→ About this task
Say the data back exactly as it is written below.

→ Records provided
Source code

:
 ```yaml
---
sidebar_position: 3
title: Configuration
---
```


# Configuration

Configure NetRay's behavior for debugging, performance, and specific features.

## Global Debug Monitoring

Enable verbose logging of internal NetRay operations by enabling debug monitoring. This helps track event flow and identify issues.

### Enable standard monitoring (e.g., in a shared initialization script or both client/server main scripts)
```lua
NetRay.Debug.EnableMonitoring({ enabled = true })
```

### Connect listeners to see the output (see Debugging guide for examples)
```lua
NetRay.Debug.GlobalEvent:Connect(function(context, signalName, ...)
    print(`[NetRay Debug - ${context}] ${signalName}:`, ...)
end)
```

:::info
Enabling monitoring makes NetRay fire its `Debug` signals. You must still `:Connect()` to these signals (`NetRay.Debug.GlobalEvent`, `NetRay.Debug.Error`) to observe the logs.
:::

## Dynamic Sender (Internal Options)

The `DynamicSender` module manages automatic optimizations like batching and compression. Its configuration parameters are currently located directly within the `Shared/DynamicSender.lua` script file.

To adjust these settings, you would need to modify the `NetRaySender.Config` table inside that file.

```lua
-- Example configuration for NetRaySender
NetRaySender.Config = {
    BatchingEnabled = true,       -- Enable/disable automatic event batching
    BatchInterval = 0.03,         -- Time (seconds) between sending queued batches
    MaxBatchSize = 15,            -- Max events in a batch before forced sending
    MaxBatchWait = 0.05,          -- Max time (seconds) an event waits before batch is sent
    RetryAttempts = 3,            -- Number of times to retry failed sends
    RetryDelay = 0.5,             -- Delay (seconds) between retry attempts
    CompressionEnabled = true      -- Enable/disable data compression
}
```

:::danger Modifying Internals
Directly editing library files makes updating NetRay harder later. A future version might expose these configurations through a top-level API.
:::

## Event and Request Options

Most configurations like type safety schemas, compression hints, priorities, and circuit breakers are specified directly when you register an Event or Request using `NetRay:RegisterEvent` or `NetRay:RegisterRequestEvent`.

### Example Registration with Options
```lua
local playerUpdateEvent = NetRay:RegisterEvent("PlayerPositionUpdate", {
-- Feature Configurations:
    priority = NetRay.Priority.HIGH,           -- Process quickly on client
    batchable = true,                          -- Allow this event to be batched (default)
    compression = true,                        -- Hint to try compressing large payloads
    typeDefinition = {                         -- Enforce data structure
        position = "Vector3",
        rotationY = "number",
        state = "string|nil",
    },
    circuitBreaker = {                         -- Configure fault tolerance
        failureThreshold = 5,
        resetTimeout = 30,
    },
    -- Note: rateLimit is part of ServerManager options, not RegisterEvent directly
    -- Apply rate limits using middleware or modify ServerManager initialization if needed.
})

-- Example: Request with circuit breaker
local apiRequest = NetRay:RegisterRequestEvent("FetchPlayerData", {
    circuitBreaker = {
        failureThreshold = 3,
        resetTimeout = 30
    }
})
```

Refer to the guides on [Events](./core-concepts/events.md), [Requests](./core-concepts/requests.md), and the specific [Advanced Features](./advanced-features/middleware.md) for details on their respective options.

→ Answer below
Source code

:
 ```yaml
---
sidebar_position: 3
title: Configuration
---
```


# Configuration

Configure NetRay's behavior for debugging, performance, and specific features.

## Global Debug Monitoring

Enable verbose logging of internal NetRay operations by enabling debug monitoring. This helps track event flow and identify issues.

### Enable standard monitoring (e.g., in a shared initialization script or both client/server main scripts)
```lua
NetRay.Debug.EnableMonitoring({ enabled = true })
```

### Connect listeners to see the output (see Debugging guide for examples)
```lua
NetRay.Debug.GlobalEvent:Connect(function(context, signalName, ...)
    print(`[NetRay Debug - ${context}] ${signalName}:`, ...)
end)
```

:::info
Enabling monitoring makes NetRay fire its `Debug` signals. You must still `:Connect()` to these signals (`NetRay.Debug.GlobalEvent`, `NetRay.Debug.Error`) to observe the logs.
:::

## Dynamic Sender (Internal Options)

The `DynamicSender` module manages automatic optimizations like batching and compression. Its configuration parameters are currently located directly within the `Shared/DynamicSender.lua` script file.

To adjust these settings, you would need to modify the `NetRaySender.Config` table inside that file.

```lua
-- Example configuration for NetRaySender
NetRaySender.Config = {
    BatchingEnabled = true,       -- Enable/disable automatic event batching
    BatchInterval = 0.03,         -- Time (seconds) between sending queued batches
    MaxBatchSize = 15,            -- Max events in a batch before forced sending
    MaxBatchWait = 0.05,          -- Max time (seconds) an event waits before batch is sent
    RetryAttempts = 3,            -- Number of times to retry failed sends
    RetryDelay = 0.5,             -- Delay (seconds) between retry attempts
    CompressionEnabled = true      -- Enable/disable data compression
}
```

:::danger Modifying Internals
Directly editing library files makes updating NetRay harder later. A future version might expose these configurations through a top-level API.
:::

## Event and Request Options

Most configurations like type safety schemas, compression hints, priorities, and circuit breakers are specified directly when you register an Event or Request using `NetRay:RegisterEvent` or `NetRay:RegisterRequestEvent`.

### Example Registration with Options
```lua
local playerUpdateEvent = NetRay:RegisterEvent("PlayerPositionUpdate", {
-- Feature Configurations:
    priority = NetRay.Priority.HIGH,           -- Process quickly on client
    batchable = true,                          -- Allow this event to be batched (default)
    compression = true,                        -- Hint to try compressing large payloads
    typeDefinition = {                         -- Enforce data structure
        position = "Vector3",
        rotationY = "number",
        state = "string|nil",
    },
    circuitBreaker = {                         -- Configure fault tolerance
        failureThreshold = 5,
        resetTimeout = 30,
    },
    -- Note: rateLimit is part of ServerManager options, not RegisterEvent directly
    -- Apply rate limits using middleware or modify ServerManager initialization if needed.
})

-- Example: Request with circuit breaker
local apiRequest = NetRay:RegisterRequestEvent("FetchPlayerData", {
    circuitBreaker = {
        failureThreshold = 3,
        resetTimeout = 30
    }
})
```

Refer to the guides on [Events](./core-concepts/events.md), [Requests](./core-concepts/requests.md), and the specific [Advanced Features](./advanced-features/middleware.md) for details on their respective options.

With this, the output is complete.